Saved entries
******************************

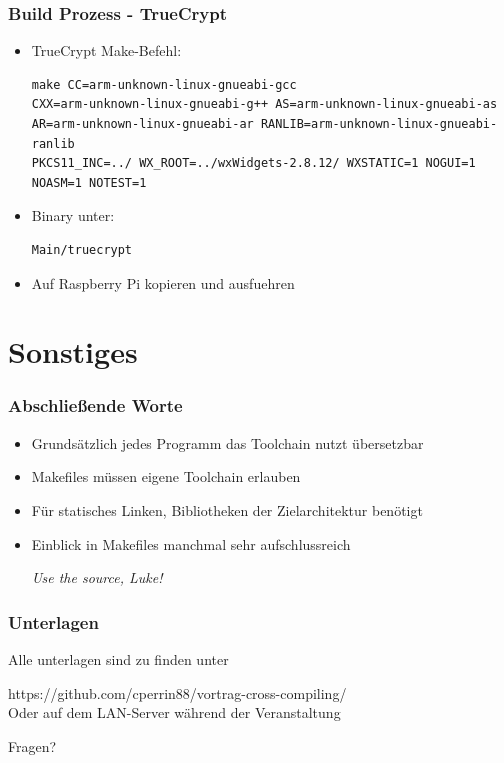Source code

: \documentclass{beamer}
\begin{document}
\begin{frame}[fragile]
\frametitle{Build Prozess - TrueCrypt}
\begin{itemize}
\item TrueCrypt Make-Befehl: 
\begin{tiny}
\begin{verbatim}
make CC=arm-unknown-linux-gnueabi-gcc
CXX=arm-unknown-linux-gnueabi-g++ AS=arm-unknown-linux-gnueabi-as
AR=arm-unknown-linux-gnueabi-ar RANLIB=arm-unknown-linux-gnueabi-ranlib
PKCS11_INC=../ WX_ROOT=../wxWidgets-2.8.12/ WXSTATIC=1 NOGUI=1 NOASM=1 NOTEST=1
\end{verbatim}
\end{tiny}
\item Binary unter:
\begin{verbatim}
Main/truecrypt
\end{verbatim}
\item Auf Raspberry Pi kopieren und ausfuehren
\end{itemize}
\end{frame}

\section{Sonstiges}

\begin{frame}
\frametitle{Abschließende Worte}
\begin{itemize}
\item Grundsätzlich jedes Programm das Toolchain nutzt übersetzbar
\item Makefiles müssen eigene Toolchain erlauben
\item Für statisches Linken, Bibliotheken der Zielarchitektur benötigt
\item Einblick in Makefiles manchmal sehr aufschlussreich\\
\begin{large}
\begin{center}
\textit{Use the source, Luke!}
\end{center}
\end{large}
\end{itemize}
\end{frame}

\begin{frame}
\begin{Huge}
\begin{center}
\frametitle{Unterlagen}
\begin{LARGE}
Alle unterlagen sind zu finden unter
\end{LARGE}
{\large https://github.com/cperrin88/vortrag-cross-compiling/}\\
{\normalsize Oder auf dem LAN-Server während der Veranstaltung}
\end{center}
\end{Huge}
\end{frame}

\begin{frame}
\begin{Huge}
\begin{center}
Fragen?
\end{center}
\end{Huge}
\end{frame}
\end{document}
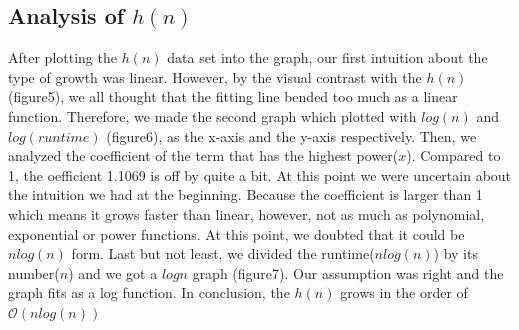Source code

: \documentclass[titlepage, 12pt]{article}
\begin{document}
\subsection{Analysis of $h(n)$}
After plotting the $h(n)$ data set into the graph, our first intuition about the 
type of growth was linear. However, by the visual contrast with the $h(n)$ (figure5), 
we all thought that the fitting line bended too much as a linear function. 
Therefore, we made the second graph which plotted with $log(n)$ and $log(runtime)$ 
(figure6), as the x-axis and the y-axis respectively. Then, we analyzed the 
coefficient of the term that has the highest power($x$). Compared to 1, the 
oefficient 1.1069 is off by quite a bit. At this point we were uncertain about 
the intuition we had at the beginning. Because the coefficient is larger than 1 
which means it grows faster than linear, however, not as much as polynomial, 
exponential or power functions. At this point, we doubted that it could be $nlog(n)$ 
form. Last but not least, we divided the runtime($nlog(n)$) by its number($n$) and we 
got a $logn$ graph (figure7). Our assumption was right and the graph fits as a log function. 
In conclusion, the $h(n)$ grows in the order of $\mathcal{O}(nlog(n))$
\end{document}
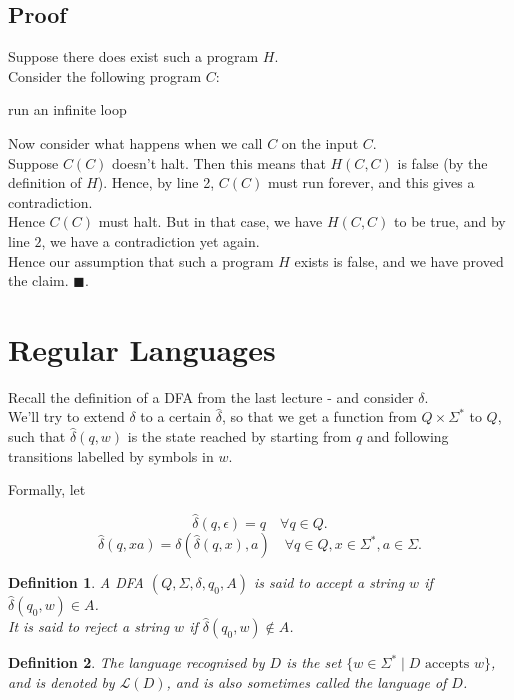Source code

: \documentclass[a4paper]{article}
\newtheorem{defn}{Definition}
\newcommand{\nl}{\vspace{0.2cm}\\}
\newcommand{\mc}{\mathcal}
\begin{document}
\subsection{Proof}
Suppose there does exist such a program $H$.\nl
Consider the following program $C$:
\begin{algorithmic}[1]
            \State run an infinite loop
        \Else
            \State \Return
        \EndIf
    \EndFunction
\end{algorithmic}
Now consider what happens when we call $C$ on the input $C$.\nl
Suppose $C(C)$ doesn't halt. Then this means that $H(C, C)$ is false (by the definition of $H$).
Hence, by line 2, $C(C)$ must run forever, and this gives a contradiction.\nl
Hence $C(C)$ must halt. But in that case, we have $H(C, C)$ to be true, and by line $2$, we have a contradiction yet again.\nl
Hence our assumption that such a program $H$ exists is false, and we have proved the claim. $\blacksquare$.

\fi


\section{Regular Languages}

Recall the definition of a DFA from the last lecture - and consider $\delta$.\\

We'll try to extend $\delta$ to a certain $\hat{\delta}$, so that we get a function from $Q \times \Sigma^*$ to $Q$, such that $\hat{\delta}(q, w)$ is the state reached by starting from $q$ and
following transitions labelled by symbols in $w$.

Formally, let

\[
    \hat{\delta}(q, \epsilon) = q \quad \forall q \in Q
.\]
\[
    \hat{\delta}(q, xa) = \delta(\hat{\delta}(q, x), a) \quad \forall q \in Q, x \in \Sigma^*, a \in \Sigma
.\] 

\begin{defn}
    A DFA $(Q, \Sigma, \delta, q_0, A)$ is said to accept a string $w$ if $\hat{\delta}(q_0, w) \in A$.\\
    It is said to reject a string $w$ if $\hat{\delta}(q_0, w) \not\in A$.
\end{defn}

\begin{defn}
    The language recognised by $D$ is the set $\{w \in \Sigma^* \mid D \text{ accepts } w\}$, and is denoted by $\mc{L}(D)$, and is also sometimes called the language of $D$.
\end{defn}
\end{document}
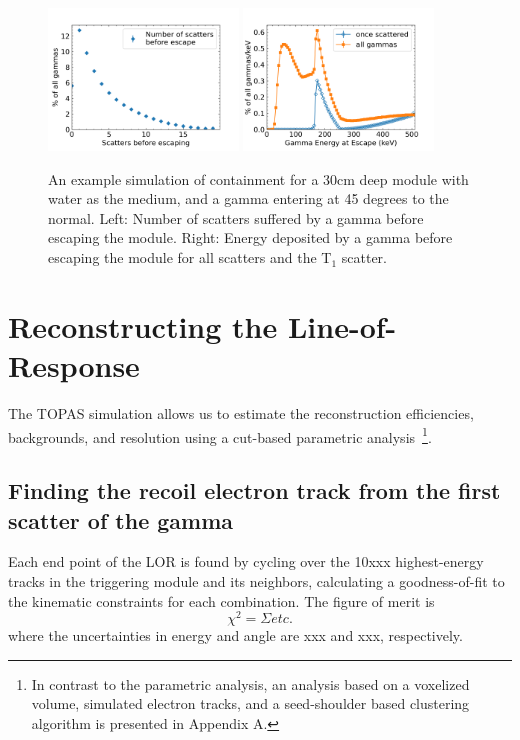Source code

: \documentclass[12pt]{article}
\begin{document}
\begin{figure}[hb!]
  \centering
  \includegraphics[width=0.45\textwidth]{Figures/scatters_before_escape_v3.png}
   \hfil
   \includegraphics[width=0.45\textwidth]{Figures/energy_at_escape_v2.png}
\caption{An example simulation of containment for a 30cm deep module with water as the medium, and a gamma
entering at 45 degrees to the normal. Left: Number of scatters suffered by a gamma before escaping the module. Right: Energy deposited by a gamma before escaping the module for all scatters and the T$_1$ scatter. }
\label{fig:escaping}
\end{figure}
\clearpage

\section{Reconstructing the Line-of-Response}
\label{Reconstruction}
The TOPAS simulation allows us to estimate the reconstruction efficiencies, backgrounds, and resolution using a cut-based parametric analysis~\footnote{In contrast to the parametric analysis, an analysis based on a voxelized volume, simulated electron tracks, and a seed-shoulder based clustering algorithm is presented in Appendix A.}.

 \subsection{Finding the recoil electron track from the first scatter of the gamma}

Each end point of the LOR is found by cycling over the 10xxx highest-energy tracks in the triggering module and its neighbors, calculating a goodness-of-fit to the kinematic constraints for each combination. The figure of merit is
 \begin{equation}
\chi^2 = \Sigma etc.
\end{equation}
where the uncertainties in energy and angle are xxx and xxx, respectively.
\end{document}
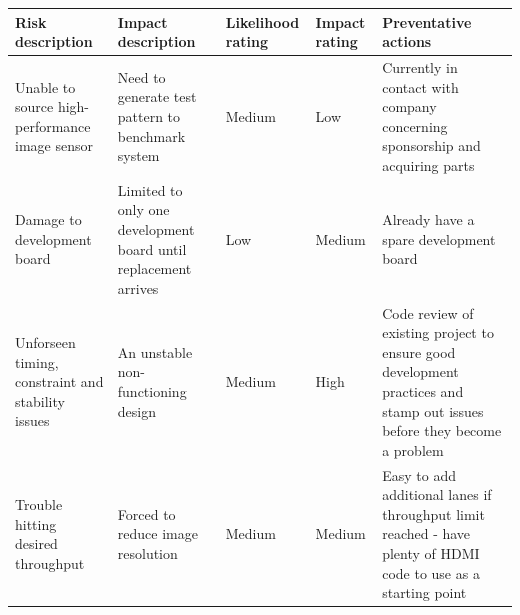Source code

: \documentclass[a4paper]{report}
\begin{document}
\begin{table}[h]
  \centering
  \small
  \begin{tabular}{p{3cm}p{3cm}p{1cm}p{1cm}p{3cm}}
  Risk description                                  & Impact description                                              & Likelihood rating & Impact rating & Preventative actions                                                                                                   \\
  \hline
  Unable to source high-performance image sensor    & Need to generate test pattern to benchmark system               & Medium            & Low           & Currently in contact with company concerning sponsorship and acquiring parts                                           \\
  Damage to development board                       & Limited to only one development board until replacement arrives & Low               & Medium        & Already have a spare development board                                                                                 \\
  Unforseen timing, constraint and stability issues & An unstable non-functioning design                              & Medium            & High          & Code review of existing project to ensure good development practices and stamp out issues before they become a problem \\
  Trouble hitting desired throughput                & Forced to reduce image resolution                               & Medium            & Medium        & Easy to add additional lanes if throughput limit reached - have plenty of HDMI code to use as a starting point        
  \end{tabular}
\end{table}
\end{document}
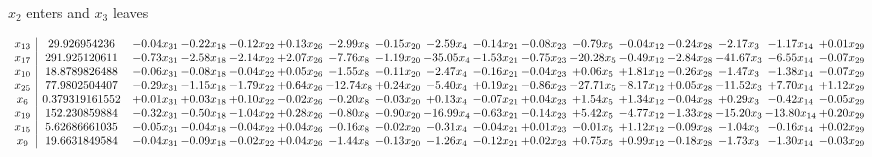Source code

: \documentclass[9pt]{article}
\begin{document}
 $ x_{2} $ enters and $ x_{3} $ leaves 

 \[\begin{array}{c| c c@{\hskip 2pt} c@{\hskip 2pt} c@{\hskip 2pt} c@{\hskip 2pt} c@{\hskip 2pt} c@{\hskip 2pt} c@{\hskip 2pt} c@{\hskip 2pt} c@{\hskip 2pt} c@{\hskip 2pt} c@{\hskip 2pt} c@{\hskip 2pt} c@{\hskip 2pt} c@{\hskip 2pt} c@{\hskip 2pt} }
 x_{13}   &  29.926954236 & -0.04 x_{31} & -0.22 x_{18} & -0.12 x_{22} & +  0.13 x_{26} & -2.99 x_{8} & -0.15 x_{20} & -2.59 x_{4} & -0.14 x_{21} & -0.08 x_{23} & -0.79 x_{5} & -0.04 x_{12} & -0.24 x_{28} & -2.17 x_{3} & -1.17 x_{14} & +  0.01 x_{29}\\
 x_{17}   &  291.925120611 & -0.73 x_{31} & -2.58 x_{18} & -2.14 x_{22} & +  2.07 x_{26} & -7.76 x_{8} & -1.19 x_{20} & -35.05 x_{4} & -1.53 x_{21} & -0.75 x_{23} & -20.28 x_{5} & -0.49 x_{12} & -2.84 x_{28} & -41.67 x_{3} & -6.55 x_{14} & -0.07 x_{29}\\
 x_{10}   &  18.8789826488 & -0.06 x_{31} & -0.08 x_{18} & -0.04 x_{22} & +  0.05 x_{26} & -1.55 x_{8} & -0.11 x_{20} & -2.47 x_{4} & -0.16 x_{21} & -0.04 x_{23} & +  0.06 x_{5} & +  1.81 x_{12} & -0.26 x_{28} & -1.47 x_{3} & -1.38 x_{14} & -0.07 x_{29}\\
 x_{25}   &  77.9802504407 & -0.29 x_{31} & -1.15 x_{18} & -1.79 x_{22} & +  0.64 x_{26} & -12.74 x_{8} & +  0.24 x_{20} & -5.40 x_{4} & +  0.19 x_{21} & -0.86 x_{23} & -27.71 x_{5} & -8.17 x_{12} & +  0.05 x_{28} & -11.52 x_{3} & +  7.70 x_{14} & +  1.12 x_{29}\\
 x_{6}   &  0.379319161552 & +  0.01 x_{31} & +  0.03 x_{18} & +  0.10 x_{22} & -0.02 x_{26} & -0.20 x_{8} & -0.03 x_{20} & +  0.13 x_{4} & -0.07 x_{21} & +  0.04 x_{23} & +  1.54 x_{5} & +  1.34 x_{12} & -0.04 x_{28} & +  0.29 x_{3} & -0.42 x_{14} & -0.05 x_{29}\\
 x_{19}   &  152.230859884 & -0.32 x_{31} & -0.50 x_{18} & -1.04 x_{22} & +  0.28 x_{26} & -0.80 x_{8} & -0.90 x_{20} & -16.99 x_{4} & -0.63 x_{21} & -0.14 x_{23} & +  5.42 x_{5} & -4.77 x_{12} & -1.33 x_{28} & -15.20 x_{3} & -13.80 x_{14} & +  0.20 x_{29}\\
 x_{15}   &  5.62686661035 & -0.05 x_{31} & -0.04 x_{18} & -0.04 x_{22} & +  0.04 x_{26} & -0.16 x_{8} & -0.02 x_{20} & -0.31 x_{4} & -0.04 x_{21} & +  0.01 x_{23} & -0.01 x_{5} & +  1.12 x_{12} & -0.09 x_{28} & -1.04 x_{3} & -0.16 x_{14} & +  0.02 x_{29}\\
 x_{9}   &  19.6631849584 & -0.04 x_{31} & -0.09 x_{18} & -0.02 x_{22} & +  0.04 x_{26} & -1.44 x_{8} & -0.13 x_{20} & -1.26 x_{4} & -0.12 x_{21} & +  0.02 x_{23} & +  0.75 x_{5} & +  0.99 x_{12} & -0.18 x_{28} & -1.73 x_{3} & -1.30 x_{14} & -0.03 x_{29}\\

\end{array}\]
\end{document}
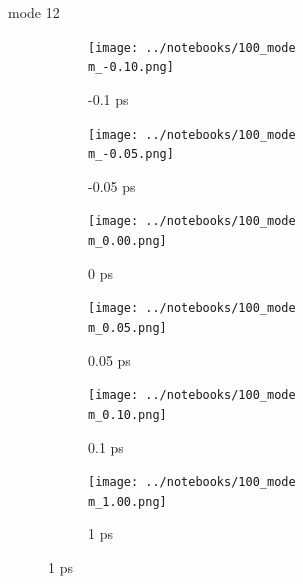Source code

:\documentclass{beamer}
\begin{document}
\renewcommand\m{12}
\begin{frame}{mode \m}
	\begin{figure}
		\centering
		\begin{subfigure}[b]{\w\textwidth}
			\centering
			\texttt{[image: ../notebooks/100\_mode\\m\_-0.10.png]}
			\caption{-0.1 ps}
		\end{subfigure}
		\begin{subfigure}[b]{\w\textwidth}
			\centering
			\texttt{[image: ../notebooks/100\_mode\\m\_-0.05.png]}
			\caption{-0.05 ps}
		\end{subfigure}
		\begin{subfigure}[b]{\w\textwidth}
			\centering
			\texttt{[image: ../notebooks/100\_mode\\m\_0.00.png]}
			\caption{0 ps}
		\end{subfigure}
		\begin{subfigure}[b]{\w\textwidth}
			\centering
			\texttt{[image: ../notebooks/100\_mode\\m\_0.05.png]}
			\caption{0.05 ps}
		\end{subfigure}
		\begin{subfigure}[b]{\w\textwidth}
			\centering
			\texttt{[image: ../notebooks/100\_mode\\m\_0.10.png]}
			\caption{0.1 ps}
		\end{subfigure}
		\begin{subfigure}[b]{\w\textwidth}
			\centering
			\texttt{[image: ../notebooks/100\_mode\\m\_1.00.png]}
			\caption{1 ps}
		\end{subfigure}
	\end{figure}
\end{frame}
\end{document}
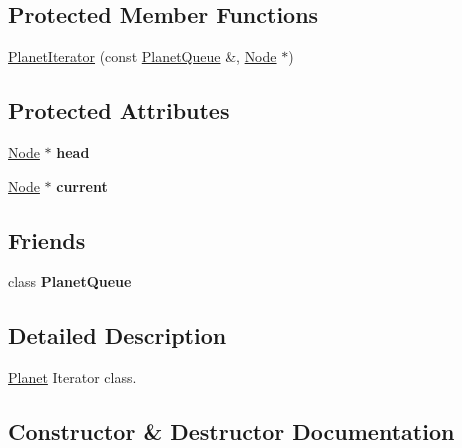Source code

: \subsection*{Protected Member Functions}
\begin{DoxyCompactItemize}
\item 
\hyperlink{classPlanetIterator_ab5c84527dd5b82051e9f59c650dbd5bc}{Planet\+Iterator} (const \hyperlink{classPlanetQueue}{Planet\+Queue} \&, \hyperlink{classNode}{Node} $\ast$)
\end{DoxyCompactItemize}
\subsection*{Protected Attributes}
\begin{DoxyCompactItemize}
\item 
\mbox{\label{classPlanetIterator_a8b284f4aa03057d485c42d1962ab9939}} 
\hyperlink{classNode}{Node} $\ast$ {\bfseries head}
\item 
\mbox{\label{classPlanetIterator_a00c46ae901520be5ff52c38eaa08a3b6}} 
\hyperlink{classNode}{Node} $\ast$ {\bfseries current}
\end{DoxyCompactItemize}
\subsection*{Friends}
\begin{DoxyCompactItemize}
\item 
\mbox{\label{classPlanetIterator_af4641bececf1b32ed2e8b02c382d7e77}} 
class {\bfseries Planet\+Queue}
\end{DoxyCompactItemize}


\subsection{Detailed Description}
\hyperlink{classPlanet}{Planet} Iterator class. 

\subsection{Constructor \& Destructor Documentation}
\mbox{\label{classPlanetIterator_ac0769a13686b355e55e687de11231d9c}} 
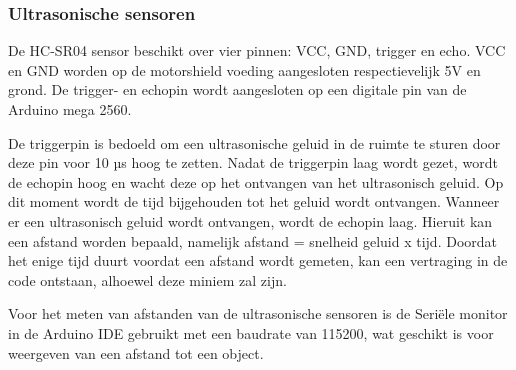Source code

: \subsubsection{Ultrasonische sensoren}
De HC-SR04 sensor beschikt over vier pinnen: VCC, GND, trigger en echo. VCC en GND worden op de motorshield voeding aangesloten respectievelijk 5V en grond. De trigger- en echopin wordt aangesloten op een digitale pin van de Arduino mega 2560\cite{HC-SR04}.

De triggerpin is bedoeld om een ultrasonische geluid in de ruimte te sturen door deze pin voor 10 µs hoog te zetten. Nadat de triggerpin laag wordt gezet, wordt de echopin hoog en wacht deze op het ontvangen van het ultrasonisch geluid. Op dit moment wordt de tijd bijgehouden tot het geluid wordt ontvangen. Wanneer er een ultrasonisch geluid wordt ontvangen, wordt de echopin laag. Hieruit kan een afstand worden bepaald, namelijk afstand = snelheid geluid x tijd. Doordat het enige tijd duurt voordat een afstand wordt gemeten, kan een vertraging in de code ontstaan, alhoewel deze miniem zal zijn.

Voor het meten van afstanden van de ultrasonische sensoren is de Seriële monitor  in de Arduino IDE gebruikt met een baudrate van 115200, wat geschikt is voor weergeven van  een afstand tot een object.

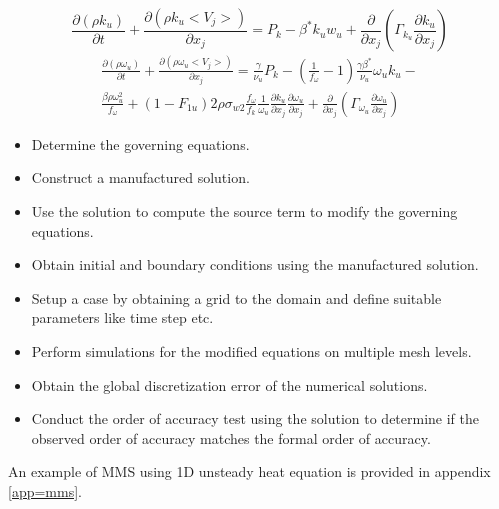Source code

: \begin{equation}
\frac{\partial (\rho k_u)}{\partial t}+\frac{\partial (\rho k_u <V_j>)}{\partial x_j}=P_k-\beta^*k_u w_u+\frac{\partial}{\partial x_j}(\Gamma_{k_u}\frac{\partial k_u}{\partial x_j})
\end{equation}
\begin{equation}
\begin{split}
\frac{\partial (\rho \omega_u)}{\partial t}+\frac{\partial (\rho \omega_u <V_j>)}{\partial x_j}=\frac{\gamma}{\nu_u}P_k-(\frac{1}{f_\omega}-1)\frac{\gamma\beta^*}{\nu_u}\omega_uk_u-\\\frac{\beta\rho\omega_u^2}{f_\omega}+(1-F_{1u})2\rho\sigma_{w2}\frac{f_\omega}{f_k}\frac{1}{\omega_u}\frac{\partial k_u}{\partial x_j}\frac{\partial \omega_u}{\partial x_j}+\frac{\partial}{\partial x_j}(\Gamma_{\omega_u}\frac{\partial \omega_u}{\partial x_j})
\end{split}
\end{equation}
\begin{itemize}
  \item Determine the governing equations.
  \item Construct a manufactured solution.
  \item Use the solution to compute the source term to modify the governing equations.
  \item Obtain initial and boundary conditions using the manufactured solution.
  \item Setup a case by obtaining a grid to the domain and define suitable parameters like time step etc.
  \item Perform simulations for the modified equations on multiple mesh levels.
  \item Obtain the global discretization error of the numerical solutions.
  \item Conduct the order of accuracy test using the solution to determine if the observed order of accuracy matches the formal order of accuracy.
\end{itemize}
\newpage
An example of MMS using 1D unsteady heat equation is provided in appendix \ref{app=mms}.
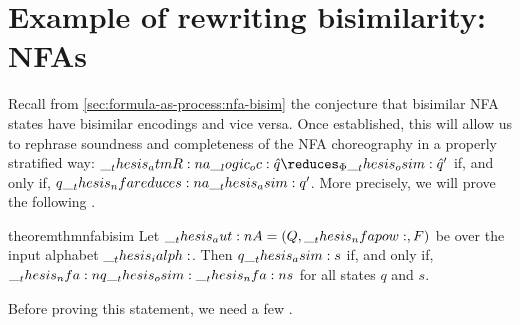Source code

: \clearpage
\section{Example of rewriting bisimilarity: \Aclp*{NFA}}\label{sec:ordered-bisimilarity:nfa}

Recall from \cref{sec:formula-as-process:nfa-bisim} the conjecture that bisimilar \ac{NFA} states have bisimilar encodings and vice versa.
Once established, this will allow us to rephrase soundness and completeness of the \ac{NFA} choreography in a properly stratified way: $\atmR{a} \oc \defp{q} \reduces_{\orsig}\osim \defp{q}'$ if, and only if, $q \nfareduces[a]\asim q'$.
More precisely, we will prove the following .
\begin{restatable*}[
  label=thm:nfa-bisim-osim
]{theorem}{thmnfabisim}
  Let $\__thesis_aut:n {A} = (Q, \__thesis_nfapow:, F)$ be  over the input alphabet $\__thesis_ialph:$.
  Then $q \__thesis_asim: s$ if, and only if, $\__thesis_nfa:n {q} \__thesis_osim: \__thesis_nfa:n {s}$ for all states $q$ and $s$.
\end{restatable*}
\noindent
Before proving this statement, we need a few .
%

%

******************************

#### Task item:
Please say how many lines in the entries hold the string "mathcal". Give only the number.

#### Finished task:
2